Developing sensing and communication systems that can work effectively in air and water is also problematic, as the different environments present unique challenges to these systems. For example, underwater communication is more difficult due to the attenuation of electromagnetic waves in water.
Finally, all of these challenges must be overcome while still designing a device that is small and lightweight enough to fly effectively while also being durable enough to withstand the forces of underwater operation.
Outwardly, the TJ-FlyingFish looks like a standard quadcopter UAV, with four rotary wing arms extending from a central body.
To overcome some of the challenges associated with unmanned aerial/underwater drones, each of the TJ-FlyingFish’s four rotary wing arms are outfitted with two-speed gearboxes. The rotary arms also independently rotate, allowing the drone to manipulate the direction of the thrust being generated by the propellers.

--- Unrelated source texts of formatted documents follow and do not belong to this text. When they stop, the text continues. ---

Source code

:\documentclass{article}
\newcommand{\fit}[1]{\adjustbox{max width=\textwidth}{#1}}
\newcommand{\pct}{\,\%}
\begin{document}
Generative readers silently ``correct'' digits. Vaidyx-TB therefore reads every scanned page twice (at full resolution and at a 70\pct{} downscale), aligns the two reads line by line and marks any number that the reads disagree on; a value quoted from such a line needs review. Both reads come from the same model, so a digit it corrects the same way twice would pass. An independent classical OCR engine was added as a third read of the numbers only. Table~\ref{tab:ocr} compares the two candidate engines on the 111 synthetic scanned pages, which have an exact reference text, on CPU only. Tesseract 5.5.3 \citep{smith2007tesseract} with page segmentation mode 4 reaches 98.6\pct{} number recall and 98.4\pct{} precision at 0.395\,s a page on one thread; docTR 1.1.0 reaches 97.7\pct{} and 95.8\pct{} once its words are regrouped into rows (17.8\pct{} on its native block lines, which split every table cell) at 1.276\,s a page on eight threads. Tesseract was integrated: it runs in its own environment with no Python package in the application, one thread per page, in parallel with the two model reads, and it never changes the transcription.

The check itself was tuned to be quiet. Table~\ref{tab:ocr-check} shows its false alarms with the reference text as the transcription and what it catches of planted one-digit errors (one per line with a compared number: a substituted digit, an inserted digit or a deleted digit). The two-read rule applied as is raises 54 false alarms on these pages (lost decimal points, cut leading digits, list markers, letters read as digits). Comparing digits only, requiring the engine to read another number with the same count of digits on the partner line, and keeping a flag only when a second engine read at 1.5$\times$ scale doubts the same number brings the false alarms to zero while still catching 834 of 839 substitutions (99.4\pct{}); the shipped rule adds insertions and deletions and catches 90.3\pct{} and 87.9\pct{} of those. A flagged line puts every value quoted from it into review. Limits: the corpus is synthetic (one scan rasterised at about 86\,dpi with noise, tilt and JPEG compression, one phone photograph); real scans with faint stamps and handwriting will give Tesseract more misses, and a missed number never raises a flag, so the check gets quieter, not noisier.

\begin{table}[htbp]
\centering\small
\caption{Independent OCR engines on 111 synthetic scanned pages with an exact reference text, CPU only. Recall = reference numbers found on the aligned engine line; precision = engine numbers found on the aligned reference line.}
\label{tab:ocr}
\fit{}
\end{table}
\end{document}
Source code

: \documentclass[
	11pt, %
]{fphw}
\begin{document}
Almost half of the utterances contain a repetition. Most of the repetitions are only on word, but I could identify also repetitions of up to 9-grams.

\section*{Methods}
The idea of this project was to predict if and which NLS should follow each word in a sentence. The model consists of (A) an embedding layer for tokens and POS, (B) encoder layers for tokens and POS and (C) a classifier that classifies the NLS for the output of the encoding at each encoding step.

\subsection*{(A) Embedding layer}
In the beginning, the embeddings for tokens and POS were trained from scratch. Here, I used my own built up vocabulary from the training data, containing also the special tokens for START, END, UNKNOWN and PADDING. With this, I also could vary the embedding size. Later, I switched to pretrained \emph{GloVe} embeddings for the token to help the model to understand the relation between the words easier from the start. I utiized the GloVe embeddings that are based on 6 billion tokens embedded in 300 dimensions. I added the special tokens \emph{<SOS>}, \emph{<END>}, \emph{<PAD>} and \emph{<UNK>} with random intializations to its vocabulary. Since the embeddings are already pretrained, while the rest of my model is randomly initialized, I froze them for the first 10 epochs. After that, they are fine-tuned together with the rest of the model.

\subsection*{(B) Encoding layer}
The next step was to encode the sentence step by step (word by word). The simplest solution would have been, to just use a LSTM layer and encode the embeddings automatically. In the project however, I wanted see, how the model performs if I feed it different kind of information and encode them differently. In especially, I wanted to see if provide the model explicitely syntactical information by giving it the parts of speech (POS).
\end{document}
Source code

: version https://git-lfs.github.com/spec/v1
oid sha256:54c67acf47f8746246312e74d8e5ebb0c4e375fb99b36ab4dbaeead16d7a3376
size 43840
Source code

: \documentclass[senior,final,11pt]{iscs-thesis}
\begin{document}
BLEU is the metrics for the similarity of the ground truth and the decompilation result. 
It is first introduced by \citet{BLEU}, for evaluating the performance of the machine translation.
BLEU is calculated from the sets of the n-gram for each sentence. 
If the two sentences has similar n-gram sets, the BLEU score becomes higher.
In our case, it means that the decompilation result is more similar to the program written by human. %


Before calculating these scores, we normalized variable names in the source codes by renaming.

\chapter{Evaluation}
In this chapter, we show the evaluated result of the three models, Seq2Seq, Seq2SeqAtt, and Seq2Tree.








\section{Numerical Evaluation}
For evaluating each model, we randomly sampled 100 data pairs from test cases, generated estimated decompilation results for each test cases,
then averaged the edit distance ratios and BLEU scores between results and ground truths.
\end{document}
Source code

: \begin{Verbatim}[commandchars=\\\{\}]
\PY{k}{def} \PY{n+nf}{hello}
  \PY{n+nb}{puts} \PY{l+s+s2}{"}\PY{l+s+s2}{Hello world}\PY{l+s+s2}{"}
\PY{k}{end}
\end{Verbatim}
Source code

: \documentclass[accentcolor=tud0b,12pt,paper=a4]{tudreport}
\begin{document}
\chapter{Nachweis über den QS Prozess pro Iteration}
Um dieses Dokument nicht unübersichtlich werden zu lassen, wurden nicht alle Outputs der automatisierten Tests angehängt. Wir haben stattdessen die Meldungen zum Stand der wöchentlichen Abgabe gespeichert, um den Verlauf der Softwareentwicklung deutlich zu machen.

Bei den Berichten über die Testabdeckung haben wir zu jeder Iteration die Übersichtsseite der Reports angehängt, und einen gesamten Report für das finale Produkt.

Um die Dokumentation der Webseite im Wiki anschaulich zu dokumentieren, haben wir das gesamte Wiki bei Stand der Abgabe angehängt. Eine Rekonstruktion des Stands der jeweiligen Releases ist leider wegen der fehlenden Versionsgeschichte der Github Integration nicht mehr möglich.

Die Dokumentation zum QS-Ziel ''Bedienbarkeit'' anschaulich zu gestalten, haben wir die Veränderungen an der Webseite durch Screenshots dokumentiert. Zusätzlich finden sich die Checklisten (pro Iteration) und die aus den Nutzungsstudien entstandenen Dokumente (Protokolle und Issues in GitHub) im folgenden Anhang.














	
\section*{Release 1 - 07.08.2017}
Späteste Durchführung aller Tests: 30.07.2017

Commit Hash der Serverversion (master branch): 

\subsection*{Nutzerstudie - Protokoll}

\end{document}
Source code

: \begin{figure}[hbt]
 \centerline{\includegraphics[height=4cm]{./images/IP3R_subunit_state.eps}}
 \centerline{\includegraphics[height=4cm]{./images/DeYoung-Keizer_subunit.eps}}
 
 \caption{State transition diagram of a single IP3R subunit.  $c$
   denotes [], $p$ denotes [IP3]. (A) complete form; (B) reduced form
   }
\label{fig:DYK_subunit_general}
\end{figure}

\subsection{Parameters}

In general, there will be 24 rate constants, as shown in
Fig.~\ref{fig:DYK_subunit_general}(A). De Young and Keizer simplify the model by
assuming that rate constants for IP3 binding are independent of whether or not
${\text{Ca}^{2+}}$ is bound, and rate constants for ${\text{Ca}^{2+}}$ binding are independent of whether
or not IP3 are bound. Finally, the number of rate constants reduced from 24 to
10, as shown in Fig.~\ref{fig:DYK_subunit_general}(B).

When in flight, the TJ-FlyingFish’s four propeller units face upward and rotate at higher speed, the same as a conventional quadcopter UAV.
When the drone lands on the water’s surface, the four propellers switch to a lower speed and rotate 180 degrees to face downward. This transition creates a sufficient force to allow the device to submerge.
Once submerged, the transmedium drone can independently rotate its propulsion units to adjust its angle and thrust, allowing it to “swim” underwater.
The TJ-FlyingFish can reportedly reverse this process to allow the drone to resurface from the water and resume flight.
According to one of the engineers who participated in developing the TJ-FlyingFish, Dr. Ben Chen, from the Chinese University of Hong Kong, the drone can operate entirely autonomously without a “human in the loop.”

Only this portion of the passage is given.